- Problem requirements -
In your copy, leave out the pictures; write out all the data exactly.
Segment Open
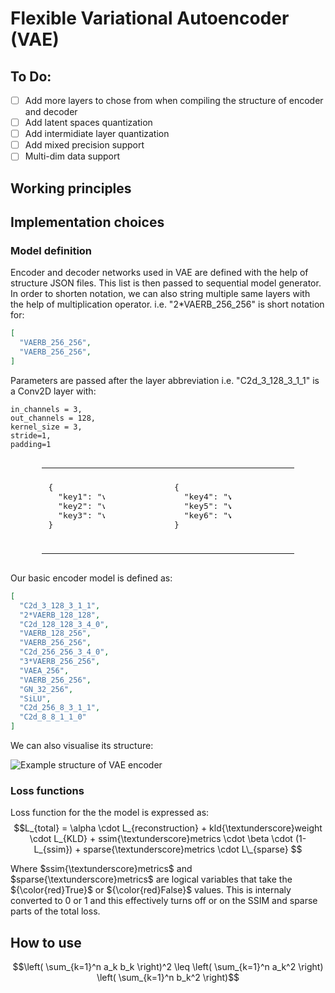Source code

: # Flexible Variational Autoencoder (VAE) 
## To Do:
- [ ] Add more layers to chose from when compiling the structure of encoder and decoder
- [ ] Add latent spaces quantization
- [ ] Add intermidiate layer quantization
- [ ] Add mixed precision support
- [ ] Multi-dim data support
## Working principles
## Implementation choices
### Model definition
Encoder and decoder networks used in VAE are defined with the help of structure JSON files.
This list is then passed to sequential model generator.
In order to shorten notation, we can also string multiple same layers with the help of multiplication operator.
i.e. "2*VAERB_256_256" is short notation for:
```json
[
  "VAERB_256_256",
  "VAERB_256_256",
]
```
Parameters are passed after the layer abbreviation
i.e. "C2d_3_128_3_1_1" is a Conv2D layer with:
```
in_channels = 3, 
out_channels = 128, 
kernel_size = 3, 
stride=1, 
padding=1
```
<div style="display: flex; justify-content: center;">
  <table style="width: 80%; border-collapse: collapse; display: table;">
    <tr>
      <td style="padding: 10px; vertical-align: top;">
        <!-- Left Column JSON -->
        <div class="highlight highlight-source-json" style="width: 50%; display: inline-block;">
          <pre>
{
  "key1": "value1",
  "key2": "value2",
  "key3": "value3"
}
          </pre>
        </div>
      </td>
      <td style="padding: 10px; vertical-align: top;">
        <!-- Right Column JSON -->
        <div class="highlight highlight-source-json" style="width: 50%; display: inline-block;">
          <pre>
{
  "key4": "value4",
  "key5": "value5",
  "key6": "value6"
}
          </pre>
        </div>
      </td>
    </tr>
  </table>
</div>





Our basic encoder model is defined as:

```json
[
  "C2d_3_128_3_1_1",
  "2*VAERB_128_128",
  "C2d_128_128_3_4_0",
  "VAERB_128_256",
  "VAERB_256_256",
  "C2d_256_256_3_4_0",
  "3*VAERB_256_256",
  "VAEA_256",
  "VAERB_256_256",
  "GN_32_256",
  "SiLU",
  "C2d_256_8_3_1_1",
  "C2d_8_8_1_1_0"
]
```
We can also visualise its structure:

![Example structure of VAE encoder](/assets/encod.png)

### Loss functions

Loss function for the the model is expressed as: 
$$L_{total} = \alpha  \cdot  L_{reconstruction} + kld{\textunderscore}weight  \cdot  L_{KLD} + ssim{\textunderscore}metrics  \cdot  \beta  \cdot  (1-L_{ssim}) + sparse{\textunderscore}metrics \cdot L\_{sparse} $$

Where $ssim{\textunderscore}metrics$ and $sparse{\textunderscore}metrics$ are logical variables that take the ${\color{red}True}$ or ${\color{red}False}$ values.
This is internaly converted to 0 or 1 and this effectively turns off or on the SSIM and sparse parts of the total loss.


## How to use
$$\left( \sum_{k=1}^n a_k b_k \right)^2 \leq \left( \sum_{k=1}^n a_k^2 \right) \left( \sum_{k=1}^n b_k^2 \right)$$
Segment Closed
- Exercise response -
Source code

: # Flexible Variational Autoencoder (VAE) 
## To Do:
- [ ] Add more layers to chose from when compiling the structure of encoder and decoder
- [ ] Add latent spaces quantization
- [ ] Add intermidiate layer quantization
- [ ] Add mixed precision support
- [ ] Multi-dim data support
## Working principles
## Implementation choices
### Model definition
Encoder and decoder networks used in VAE are defined with the help of structure JSON files.
This list is then passed to sequential model generator.
In order to shorten notation, we can also string multiple same layers with the help of multiplication operator.
i.e. "2*VAERB_256_256" is short notation for:
```json
[
  "VAERB_256_256",
  "VAERB_256_256",
]
```
Parameters are passed after the layer abbreviation
i.e. "C2d_3_128_3_1_1" is a Conv2D layer with:
```
in_channels = 3, 
out_channels = 128, 
kernel_size = 3, 
stride=1, 
padding=1
```
<div style="display: flex; justify-content: center;">
  <table style="width: 80%; border-collapse: collapse; display: table;">
    <tr>
      <td style="padding: 10px; vertical-align: top;">
        <!-- Left Column JSON -->
        <div class="highlight highlight-source-json" style="width: 50%; display: inline-block;">
          <pre>
{
  "key1": "value1",
  "key2": "value2",
  "key3": "value3"
}
          </pre>
        </div>
      </td>
      <td style="padding: 10px; vertical-align: top;">
        <!-- Right Column JSON -->
        <div class="highlight highlight-source-json" style="width: 50%; display: inline-block;">
          <pre>
{
  "key4": "value4",
  "key5": "value5",
  "key6": "value6"
}
          </pre>
        </div>
      </td>
    </tr>
  </table>
</div>





Our basic encoder model is defined as:

```json
[
  "C2d_3_128_3_1_1",
  "2*VAERB_128_128",
  "C2d_128_128_3_4_0",
  "VAERB_128_256",
  "VAERB_256_256",
  "C2d_256_256_3_4_0",
  "3*VAERB_256_256",
  "VAEA_256",
  "VAERB_256_256",
  "GN_32_256",
  "SiLU",
  "C2d_256_8_3_1_1",
  "C2d_8_8_1_1_0"
]
```
We can also visualise its structure:

![Example structure of VAE encoder](/assets/encod.png)

### Loss functions

Loss function for the the model is expressed as: 
$$L_{total} = \alpha  \cdot  L_{reconstruction} + kld{\textunderscore}weight  \cdot  L_{KLD} + ssim{\textunderscore}metrics  \cdot  \beta  \cdot  (1-L_{ssim}) + sparse{\textunderscore}metrics \cdot L\_{sparse} $$

Where $ssim{\textunderscore}metrics$ and $sparse{\textunderscore}metrics$ are logical variables that take the ${\color{red}True}$ or ${\color{red}False}$ values.
This is internaly converted to 0 or 1 and this effectively turns off or on the SSIM and sparse parts of the total loss.


## How to use
$$\left( \sum_{k=1}^n a_k b_k \right)^2 \leq \left( \sum_{k=1}^n a_k^2 \right) \left( \sum_{k=1}^n b_k^2 \right)$$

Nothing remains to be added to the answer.